In some cases, the series of acts 600 includes an act where generating the cluster attribution for the reinforcement learning agent comprises comparing reinforcement learning decisions of the test reinforcement learning agents with a reinforcement learning decision of the reinforcement learning agent.


In one or more cases, the series of acts 600 includes an act where comparing the reinforcement learning decisions of the test reinforcement learning agents with the reinforcement learning decision of the reinforcement learning agent further comprises, determining action distances between the reinforcement learning decisions of the test reinforcement learning agents and the reinforcement learning decision of the reinforcement learning agent; and selecting the cluster attribution by comparing the action distances. In some embodiments, the series of acts 600 includes an act of determining the trajectories by identifying for a first trajectory an observed state of a computing device, an action corresponding to the observed state, and a reward upon pursuing the action.


In certain embodiments, the series of acts 600 includes an act of generating, utilizing a sequence encoder, trajectory representations by encoding the trajectories utilized to train the reinforcement learning agent. In some cases, the series of acts 600 includes an act where generating the trajectory clusters comprises utilizing a clustering algorithm to generate the trajectory clusters from trajectory representations.


In one or more embodiments, the series of acts 600 includes an act where comparing the reinforcement learning decisions of the test reinforcement learning agents with the reinforcement learning decision of the reinforcement learning agent comprises: determining action distances within a feature space between the reinforcement learning decision of the test reinforcement learning agents and the reinforcement learning decision of the reinforcement learning agent; and comparing the action distances to select a trajectory cluster for the cluster attribution. In some cases, the series of acts 600 includes an act where the operations further comprise: generating complementary target embeddings from the plurality of complementary target data sets; and generating a trajectory embedding from the plurality of trajectories utilized to train the reinforcement learning agent. In certain embodiments, the series of acts 600 includes an act where generating the cluster attribution for the reinforcement learning agent further comprises comparing the complementary target embeddings and the trajectory embedding.


In one or more embodiments, the series of acts 600 includes an act where the operations further comprise determining a trajectory from the plurality of trajectories by receiving an observed state of a computing device, an action corresponding to the observed state, and a reward upon pursuing the action. In one or more embodiments, the series of acts 600 includes an act where the operations further comprise generating a plurality of complementary target data sets by individually removing target trajectory clusters for the plurality of complementary target data sets.

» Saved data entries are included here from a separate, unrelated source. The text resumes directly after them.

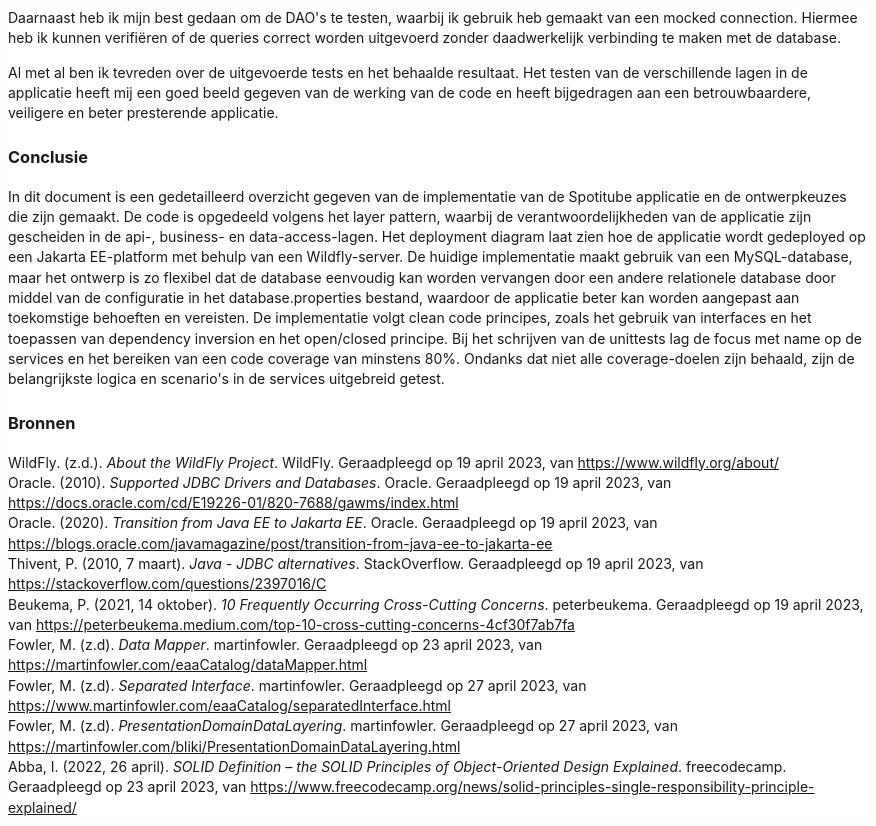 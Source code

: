 Daarnaast heb ik mijn best gedaan om de DAO's te testen, waarbij ik gebruik heb gemaakt van een mocked connection.
Hiermee heb ik kunnen verifiëren of de queries correct worden uitgevoerd zonder daadwerkelijk verbinding te maken met de
database.

Al met al ben ik tevreden over de uitgevoerde tests en het behaalde resultaat. Het testen van de verschillende lagen in
de applicatie heeft mij een goed beeld gegeven van de werking van de code en heeft bijgedragen aan een betrouwbaardere,
veiligere en beter presterende applicatie.

### Conclusie
In dit document is een gedetailleerd overzicht gegeven van de implementatie van de Spotitube applicatie en de ontwerpkeuzes die zijn gemaakt. De code is opgedeeld volgens het layer pattern, waarbij de verantwoordelijkheden van de applicatie zijn gescheiden in de api-, business- en data-access-lagen. Het deployment diagram laat zien hoe de applicatie wordt gedeployed op een Jakarta EE-platform met behulp van een Wildfly-server. De huidige implementatie maakt gebruik van een MySQL-database, maar het ontwerp is zo flexibel dat de database eenvoudig kan worden vervangen door een andere relationele database door middel van de configuratie in het database.properties bestand, waardoor de applicatie beter kan worden aangepast aan toekomstige behoeften en vereisten. De implementatie volgt clean code principes, zoals het gebruik van interfaces en het toepassen van dependency inversion en het open/closed principe. Bij het schrijven van de unittests lag de focus met name op de services en het bereiken van een code coverage van minstens 80%. Ondanks dat niet alle coverage-doelen zijn behaald, zijn de belangrijkste logica en scenario's in de services uitgebreid getest.


### Bronnen

WildFly. (z.d.). _About the WildFly Project_. WildFly. Geraadpleegd op 19 april 2023, van https://www.wildfly.org/about/
<br>
Oracle. (2010). _Supported JDBC Drivers and Databases_. Oracle. Geraadpleegd op 19 april 2023,
van https://docs.oracle.com/cd/E19226-01/820-7688/gawms/index.html
<br>
Oracle. (2020). _Transition from Java EE to Jakarta EE_. Oracle. Geraadpleegd op 19 april 2023,
van https://blogs.oracle.com/javamagazine/post/transition-from-java-ee-to-jakarta-ee
<br>
Thivent, P. (2010, 7 maart). _Java - JDBC alternatives_. StackOverflow. Geraadpleegd op 19 april 2023,
van https://stackoverflow.com/questions/2397016/C
<br>
Beukema, P. (2021, 14 oktober). _10 Frequently Occurring Cross-Cutting Concerns_. peterbeukema. Geraadpleegd op 19 april
2023, van https://peterbeukema.medium.com/top-10-cross-cutting-concerns-4cf30f7ab7fa
<br>
Fowler, M. (z.d). _Data Mapper_. martinfowler. Geraadpleegd op 23 april 2023,
van https://martinfowler.com/eaaCatalog/dataMapper.html
<br>
Fowler, M. (z.d). _Separated Interface_. martinfowler. Geraadpleegd op 27 april 2023, van
https://www.martinfowler.com/eaaCatalog/separatedInterface.html
<br>
Fowler, M. (z.d). _PresentationDomainDataLayering_. martinfowler. Geraadpleegd op 27 april 2023, van https://martinfowler.com/bliki/PresentationDomainDataLayering.html
<br>
Abba, I. (2022, 26 april). _SOLID Definition – the SOLID Principles of Object-Oriented Design Explained_. freecodecamp.
Geraadpleegd op 23 april 2023,
van https://www.freecodecamp.org/news/solid-principles-single-responsibility-principle-explained/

In one or more embodiments, the series of acts 600 includes an act where the operations further comprise: training test reinforcement learning agents utilizing the plurality of complementary target data sets; and generating the cluster attribution for the reinforcement learning agent by comparing a plurality of results of the test reinforcement learning agents and the result of the reinforcement learning agent. In certain embodiments, the series of acts 600 includes an act of determining distances within a feature space between the complementary target data sets and the trajectories utilized to train the reinforcement learning agent.


In one or more embodiments, the series of acts 600 includes an act of generating, utilizing a non-linear function, complementary target data embeddings from the complementary target data sets; and generating, utilizing the non-linear function, a trajectory embedding from the trajectories utilized to train the reinforcement learning agent.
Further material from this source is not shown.